Task item
Transcribe the lines below verbatim, skipping the images.

[Working data — start]

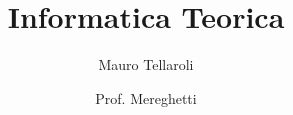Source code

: \documentclass[a4paper]{article}
\begin{document}
\title{Informatica Teorica}
\author{Mauro Tellaroli}
\date{Prof. Mereghetti}
\maketitle

\tableofcontents
\clearpage

\setcounter{section}{-1}

\clearpage

\clearpage

\clearpage
\end{document}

[Working data — finish]

Exercise output
Source code

: \documentclass[a4paper]{article}
\begin{document}
\title{Informatica Teorica}
\author{Mauro Tellaroli}
\date{Prof. Mereghetti}
\maketitle

\tableofcontents
\clearpage

\setcounter{section}{-1}

\clearpage

\clearpage

\clearpage
\end{document}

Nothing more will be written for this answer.